It features two friends who met at West Point and their families. They are on opposite sides of the war. Also a TV miniseries starring Patrick Swayze. John Jakes also wrote the "Kent Family Chronicles". I love anything by this author. ( )
  jwood652 | Sep 28, 2013 |
I read this back in the 80's when I was in my historical romance phase. I remember liking it alot because I've always been interested in anything to do with the American Civil War. ( )
  shesinplainview | May 12, 2013 |
Every time I go to Boothbay Harbor in Maine I hit the porch of the building next to the library. They have hundreds of books there, and the recommended donation is ten cents per book. At that price, I can buy all sorts of stuff that I'd never buy otherwise!

One of the books I picked up last time was John Jakes' North and South. After I finished it, I found out that it was the first of a trilogy. So I picked up the rest of the books at the library (yay library!). All together they came to over 2,200 pages.

John Jakes has written science fiction as well as quite of few of those massive tree-killing multi-volume sagas telling the story of a family from the day it evolved from slime mold to the day its eldest son becomes King of the Universe (sorry, I just channeled a bit of National Lampoon's Newspaper Parody). He's not a bad SF writer, although most of his genre fiction came earlier in his career; I imagine that when he found out how much dough he could rake in with those historical megabooks, he found it difficult to write good old low-paying SF. But he wasn't a bad writer.

The North and South series wasn't bad.

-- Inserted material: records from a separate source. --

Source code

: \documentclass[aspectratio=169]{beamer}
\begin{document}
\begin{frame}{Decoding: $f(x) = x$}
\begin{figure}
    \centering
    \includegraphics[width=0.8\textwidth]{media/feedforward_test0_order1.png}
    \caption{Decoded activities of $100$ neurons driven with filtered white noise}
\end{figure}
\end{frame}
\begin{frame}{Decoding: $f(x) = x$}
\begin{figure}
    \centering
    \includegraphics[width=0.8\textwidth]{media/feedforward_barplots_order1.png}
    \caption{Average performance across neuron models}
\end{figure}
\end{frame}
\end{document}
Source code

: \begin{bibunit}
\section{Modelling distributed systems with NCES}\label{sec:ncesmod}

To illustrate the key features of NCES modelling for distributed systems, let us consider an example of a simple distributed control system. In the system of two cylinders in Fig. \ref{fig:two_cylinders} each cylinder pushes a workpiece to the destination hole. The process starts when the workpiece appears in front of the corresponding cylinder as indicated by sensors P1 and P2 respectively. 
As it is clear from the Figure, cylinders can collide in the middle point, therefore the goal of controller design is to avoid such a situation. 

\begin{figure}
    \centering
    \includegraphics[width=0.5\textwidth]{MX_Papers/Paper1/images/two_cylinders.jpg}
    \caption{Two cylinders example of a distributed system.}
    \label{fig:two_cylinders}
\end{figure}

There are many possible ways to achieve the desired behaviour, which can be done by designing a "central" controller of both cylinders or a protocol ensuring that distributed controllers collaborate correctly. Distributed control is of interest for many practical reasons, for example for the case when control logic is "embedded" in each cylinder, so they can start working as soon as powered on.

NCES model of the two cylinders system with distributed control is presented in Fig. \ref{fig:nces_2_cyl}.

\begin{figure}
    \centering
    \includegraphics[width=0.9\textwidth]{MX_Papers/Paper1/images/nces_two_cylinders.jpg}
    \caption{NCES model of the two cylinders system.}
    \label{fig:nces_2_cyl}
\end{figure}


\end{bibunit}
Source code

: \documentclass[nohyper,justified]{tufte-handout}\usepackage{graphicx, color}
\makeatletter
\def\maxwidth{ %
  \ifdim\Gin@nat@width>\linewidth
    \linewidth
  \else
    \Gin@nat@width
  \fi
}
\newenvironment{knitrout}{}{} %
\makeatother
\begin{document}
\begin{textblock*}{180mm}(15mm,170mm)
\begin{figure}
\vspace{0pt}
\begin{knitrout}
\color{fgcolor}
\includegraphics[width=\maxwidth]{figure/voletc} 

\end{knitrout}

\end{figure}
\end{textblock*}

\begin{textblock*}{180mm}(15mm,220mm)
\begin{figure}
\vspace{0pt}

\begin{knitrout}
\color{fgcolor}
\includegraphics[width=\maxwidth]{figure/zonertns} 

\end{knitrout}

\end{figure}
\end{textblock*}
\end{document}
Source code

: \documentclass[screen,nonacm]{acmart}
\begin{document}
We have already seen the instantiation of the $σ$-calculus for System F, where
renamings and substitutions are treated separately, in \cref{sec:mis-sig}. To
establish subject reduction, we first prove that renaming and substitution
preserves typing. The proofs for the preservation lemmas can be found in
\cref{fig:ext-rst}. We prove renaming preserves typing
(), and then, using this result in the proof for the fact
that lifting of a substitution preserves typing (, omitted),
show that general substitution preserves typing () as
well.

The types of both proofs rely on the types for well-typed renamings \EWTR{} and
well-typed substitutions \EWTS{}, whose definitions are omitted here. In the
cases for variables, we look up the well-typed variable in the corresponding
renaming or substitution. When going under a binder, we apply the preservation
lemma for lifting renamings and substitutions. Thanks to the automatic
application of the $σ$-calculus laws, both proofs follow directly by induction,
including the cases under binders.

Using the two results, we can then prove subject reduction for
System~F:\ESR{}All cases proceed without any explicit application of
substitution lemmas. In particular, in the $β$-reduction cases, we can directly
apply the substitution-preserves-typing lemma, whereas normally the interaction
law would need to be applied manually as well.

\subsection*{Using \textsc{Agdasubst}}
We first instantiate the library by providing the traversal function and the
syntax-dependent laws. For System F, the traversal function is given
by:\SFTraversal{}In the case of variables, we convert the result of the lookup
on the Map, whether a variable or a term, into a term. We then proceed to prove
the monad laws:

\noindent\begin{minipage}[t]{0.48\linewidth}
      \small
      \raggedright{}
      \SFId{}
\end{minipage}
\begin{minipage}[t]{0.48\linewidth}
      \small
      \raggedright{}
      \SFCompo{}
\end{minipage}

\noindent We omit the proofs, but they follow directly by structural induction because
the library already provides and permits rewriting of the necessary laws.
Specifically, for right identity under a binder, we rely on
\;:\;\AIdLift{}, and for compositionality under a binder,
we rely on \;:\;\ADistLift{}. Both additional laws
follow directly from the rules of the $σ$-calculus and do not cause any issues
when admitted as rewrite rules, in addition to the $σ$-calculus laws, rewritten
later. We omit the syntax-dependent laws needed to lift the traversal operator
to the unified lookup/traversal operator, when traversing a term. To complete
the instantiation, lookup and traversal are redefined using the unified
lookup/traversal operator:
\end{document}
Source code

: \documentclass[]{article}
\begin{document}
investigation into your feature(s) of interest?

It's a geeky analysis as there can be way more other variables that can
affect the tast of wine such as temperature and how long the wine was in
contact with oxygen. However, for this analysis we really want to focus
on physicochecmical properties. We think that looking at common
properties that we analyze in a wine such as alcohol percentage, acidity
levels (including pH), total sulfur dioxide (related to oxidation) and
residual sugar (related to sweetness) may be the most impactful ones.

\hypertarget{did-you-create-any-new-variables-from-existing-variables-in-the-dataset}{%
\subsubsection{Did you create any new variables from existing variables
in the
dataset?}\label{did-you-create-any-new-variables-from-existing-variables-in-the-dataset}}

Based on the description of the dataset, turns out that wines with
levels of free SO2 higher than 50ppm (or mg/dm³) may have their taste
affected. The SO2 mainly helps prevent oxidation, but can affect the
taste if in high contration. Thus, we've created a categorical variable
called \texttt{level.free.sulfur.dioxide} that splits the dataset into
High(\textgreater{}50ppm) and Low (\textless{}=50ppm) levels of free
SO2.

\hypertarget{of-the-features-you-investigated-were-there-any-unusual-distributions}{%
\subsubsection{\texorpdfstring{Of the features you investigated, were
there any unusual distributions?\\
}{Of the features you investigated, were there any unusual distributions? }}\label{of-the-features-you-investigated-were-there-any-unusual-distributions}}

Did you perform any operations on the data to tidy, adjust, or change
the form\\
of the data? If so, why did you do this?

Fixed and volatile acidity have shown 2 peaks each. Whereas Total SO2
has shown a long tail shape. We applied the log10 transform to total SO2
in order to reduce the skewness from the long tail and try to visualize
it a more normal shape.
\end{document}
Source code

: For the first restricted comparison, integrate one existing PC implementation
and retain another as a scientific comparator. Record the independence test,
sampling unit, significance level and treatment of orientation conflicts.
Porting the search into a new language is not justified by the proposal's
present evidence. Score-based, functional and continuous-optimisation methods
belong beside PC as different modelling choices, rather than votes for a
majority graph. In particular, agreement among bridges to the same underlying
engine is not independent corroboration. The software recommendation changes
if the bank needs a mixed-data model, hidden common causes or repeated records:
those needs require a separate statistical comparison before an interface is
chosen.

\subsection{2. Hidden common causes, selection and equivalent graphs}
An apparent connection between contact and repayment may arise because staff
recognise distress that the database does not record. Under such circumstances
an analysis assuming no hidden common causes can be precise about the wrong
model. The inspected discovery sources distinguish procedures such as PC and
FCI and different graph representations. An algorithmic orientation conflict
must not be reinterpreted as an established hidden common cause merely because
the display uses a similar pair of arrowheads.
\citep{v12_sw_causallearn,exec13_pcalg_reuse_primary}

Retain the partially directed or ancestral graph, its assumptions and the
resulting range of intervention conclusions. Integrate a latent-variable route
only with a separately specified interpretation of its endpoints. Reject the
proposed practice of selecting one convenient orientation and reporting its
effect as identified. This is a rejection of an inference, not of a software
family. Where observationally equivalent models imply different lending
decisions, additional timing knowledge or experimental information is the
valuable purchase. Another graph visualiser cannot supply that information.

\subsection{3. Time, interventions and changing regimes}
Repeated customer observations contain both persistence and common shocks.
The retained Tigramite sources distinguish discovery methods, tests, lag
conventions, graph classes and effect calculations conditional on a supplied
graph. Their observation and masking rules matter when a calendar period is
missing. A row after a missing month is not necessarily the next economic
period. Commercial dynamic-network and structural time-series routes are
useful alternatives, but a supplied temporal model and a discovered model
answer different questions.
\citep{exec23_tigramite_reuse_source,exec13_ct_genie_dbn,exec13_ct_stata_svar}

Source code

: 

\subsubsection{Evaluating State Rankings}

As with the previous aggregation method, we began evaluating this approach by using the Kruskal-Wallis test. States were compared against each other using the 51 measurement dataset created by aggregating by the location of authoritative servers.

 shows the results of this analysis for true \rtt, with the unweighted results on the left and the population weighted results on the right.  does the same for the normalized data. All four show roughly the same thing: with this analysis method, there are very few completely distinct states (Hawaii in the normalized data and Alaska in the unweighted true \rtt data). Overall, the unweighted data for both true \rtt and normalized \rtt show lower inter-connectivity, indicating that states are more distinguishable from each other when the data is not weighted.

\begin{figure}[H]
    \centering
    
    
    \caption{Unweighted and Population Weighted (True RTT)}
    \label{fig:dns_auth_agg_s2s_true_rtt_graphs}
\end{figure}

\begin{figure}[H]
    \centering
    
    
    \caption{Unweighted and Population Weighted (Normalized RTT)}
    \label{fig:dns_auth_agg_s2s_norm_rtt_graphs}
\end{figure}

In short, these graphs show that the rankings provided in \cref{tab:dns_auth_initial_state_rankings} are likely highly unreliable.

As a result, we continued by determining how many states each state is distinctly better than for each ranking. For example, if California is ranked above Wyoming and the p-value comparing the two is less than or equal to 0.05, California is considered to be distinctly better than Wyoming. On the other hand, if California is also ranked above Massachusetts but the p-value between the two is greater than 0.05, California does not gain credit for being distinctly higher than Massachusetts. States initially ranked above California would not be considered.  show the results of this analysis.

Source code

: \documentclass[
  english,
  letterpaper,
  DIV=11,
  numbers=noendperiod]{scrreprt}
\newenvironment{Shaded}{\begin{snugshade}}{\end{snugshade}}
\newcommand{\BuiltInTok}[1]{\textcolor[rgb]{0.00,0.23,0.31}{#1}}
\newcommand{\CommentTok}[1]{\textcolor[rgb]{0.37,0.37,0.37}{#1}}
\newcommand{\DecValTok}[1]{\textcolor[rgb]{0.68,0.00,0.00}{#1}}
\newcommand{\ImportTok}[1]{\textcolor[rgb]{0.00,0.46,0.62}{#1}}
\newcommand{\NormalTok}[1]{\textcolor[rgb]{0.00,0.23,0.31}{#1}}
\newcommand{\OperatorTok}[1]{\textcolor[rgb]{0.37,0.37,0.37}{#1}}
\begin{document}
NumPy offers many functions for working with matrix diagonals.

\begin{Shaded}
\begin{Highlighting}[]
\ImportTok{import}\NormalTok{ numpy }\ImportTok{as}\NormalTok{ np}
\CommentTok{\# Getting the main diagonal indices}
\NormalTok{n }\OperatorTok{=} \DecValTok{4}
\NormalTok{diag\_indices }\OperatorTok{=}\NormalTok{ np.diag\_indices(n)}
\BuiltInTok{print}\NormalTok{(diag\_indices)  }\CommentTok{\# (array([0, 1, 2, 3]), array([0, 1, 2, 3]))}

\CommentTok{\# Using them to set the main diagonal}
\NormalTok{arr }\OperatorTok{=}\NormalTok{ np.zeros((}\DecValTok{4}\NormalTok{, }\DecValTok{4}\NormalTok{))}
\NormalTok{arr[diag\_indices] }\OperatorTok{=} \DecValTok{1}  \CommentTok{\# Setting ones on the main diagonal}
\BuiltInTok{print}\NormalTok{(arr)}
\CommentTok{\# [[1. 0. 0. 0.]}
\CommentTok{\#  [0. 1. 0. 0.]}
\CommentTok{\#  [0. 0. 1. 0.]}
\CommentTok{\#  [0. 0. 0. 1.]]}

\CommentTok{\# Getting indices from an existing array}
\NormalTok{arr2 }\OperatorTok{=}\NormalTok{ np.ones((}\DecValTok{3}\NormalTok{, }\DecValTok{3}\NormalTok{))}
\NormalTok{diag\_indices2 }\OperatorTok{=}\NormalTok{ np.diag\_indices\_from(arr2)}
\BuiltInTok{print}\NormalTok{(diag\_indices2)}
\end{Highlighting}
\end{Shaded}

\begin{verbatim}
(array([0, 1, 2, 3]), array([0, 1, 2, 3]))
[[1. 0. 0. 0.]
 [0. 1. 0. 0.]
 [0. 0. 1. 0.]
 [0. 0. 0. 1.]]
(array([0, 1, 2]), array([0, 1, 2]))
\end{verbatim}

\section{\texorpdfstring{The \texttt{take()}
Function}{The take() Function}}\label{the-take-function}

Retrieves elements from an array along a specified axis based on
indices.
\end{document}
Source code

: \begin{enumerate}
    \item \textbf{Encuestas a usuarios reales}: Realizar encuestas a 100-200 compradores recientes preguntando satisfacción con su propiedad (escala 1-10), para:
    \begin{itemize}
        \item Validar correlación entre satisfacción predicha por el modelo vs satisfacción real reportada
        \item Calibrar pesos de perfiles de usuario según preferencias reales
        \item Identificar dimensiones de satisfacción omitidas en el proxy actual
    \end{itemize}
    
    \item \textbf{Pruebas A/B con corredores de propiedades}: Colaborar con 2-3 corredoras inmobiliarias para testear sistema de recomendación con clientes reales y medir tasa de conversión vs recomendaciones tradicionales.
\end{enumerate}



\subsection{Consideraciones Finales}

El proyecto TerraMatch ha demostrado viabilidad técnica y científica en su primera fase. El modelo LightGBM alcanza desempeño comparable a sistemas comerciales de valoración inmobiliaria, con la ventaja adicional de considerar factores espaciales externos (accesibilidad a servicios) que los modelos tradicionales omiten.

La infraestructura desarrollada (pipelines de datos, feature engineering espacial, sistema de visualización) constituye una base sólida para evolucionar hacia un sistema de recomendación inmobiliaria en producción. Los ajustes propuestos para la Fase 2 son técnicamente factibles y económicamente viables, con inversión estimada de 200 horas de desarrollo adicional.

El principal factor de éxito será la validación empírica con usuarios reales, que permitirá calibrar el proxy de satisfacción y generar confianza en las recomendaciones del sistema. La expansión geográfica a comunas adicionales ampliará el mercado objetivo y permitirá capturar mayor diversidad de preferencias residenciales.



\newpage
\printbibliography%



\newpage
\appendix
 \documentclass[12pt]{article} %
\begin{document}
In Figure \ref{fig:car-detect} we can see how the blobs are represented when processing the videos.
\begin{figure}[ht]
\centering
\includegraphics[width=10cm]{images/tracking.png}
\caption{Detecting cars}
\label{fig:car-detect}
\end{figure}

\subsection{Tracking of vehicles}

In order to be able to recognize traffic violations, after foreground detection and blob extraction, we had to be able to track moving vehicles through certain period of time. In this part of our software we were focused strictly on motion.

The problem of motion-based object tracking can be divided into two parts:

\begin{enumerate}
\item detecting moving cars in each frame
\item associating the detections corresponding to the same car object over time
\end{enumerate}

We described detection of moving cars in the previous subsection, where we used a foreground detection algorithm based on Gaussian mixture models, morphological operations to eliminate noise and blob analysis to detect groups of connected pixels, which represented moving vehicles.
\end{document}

It killed a week or two of spare time. But I do have a couple of reactions:

1. I am an abused reader. I'm not kidding. The novels are set before, during, and after the Civil War. There's some pretty rough stuff in them. When I reached the first scene of semi-torture, I found myself tightening up. Feeling almost panicked...almost disgusted. Why? Because I'd recently been exposed to the torture-porn book Chung Kuo by the despicable David Wingrove. I feel as if Wingrove tried to rape me, mentally, and now there's part of me that fears that each new book, each new author, will do the same.

John Jakes is an older-school author, of course, so he didn't get too graphic. And what torture there was, was less horrible because unlike the obviously mentally ill David Wingrove, Jakes didn't glory in the torture. I swear, Wingrove probably manually gratified himself over some of the filth that he wrote.

Good heavens. I didn't realize I'd be getting so extreme in this review. I honestly do feel as if I've been abused...I'm enraged at the mere memory of Chung Kuo.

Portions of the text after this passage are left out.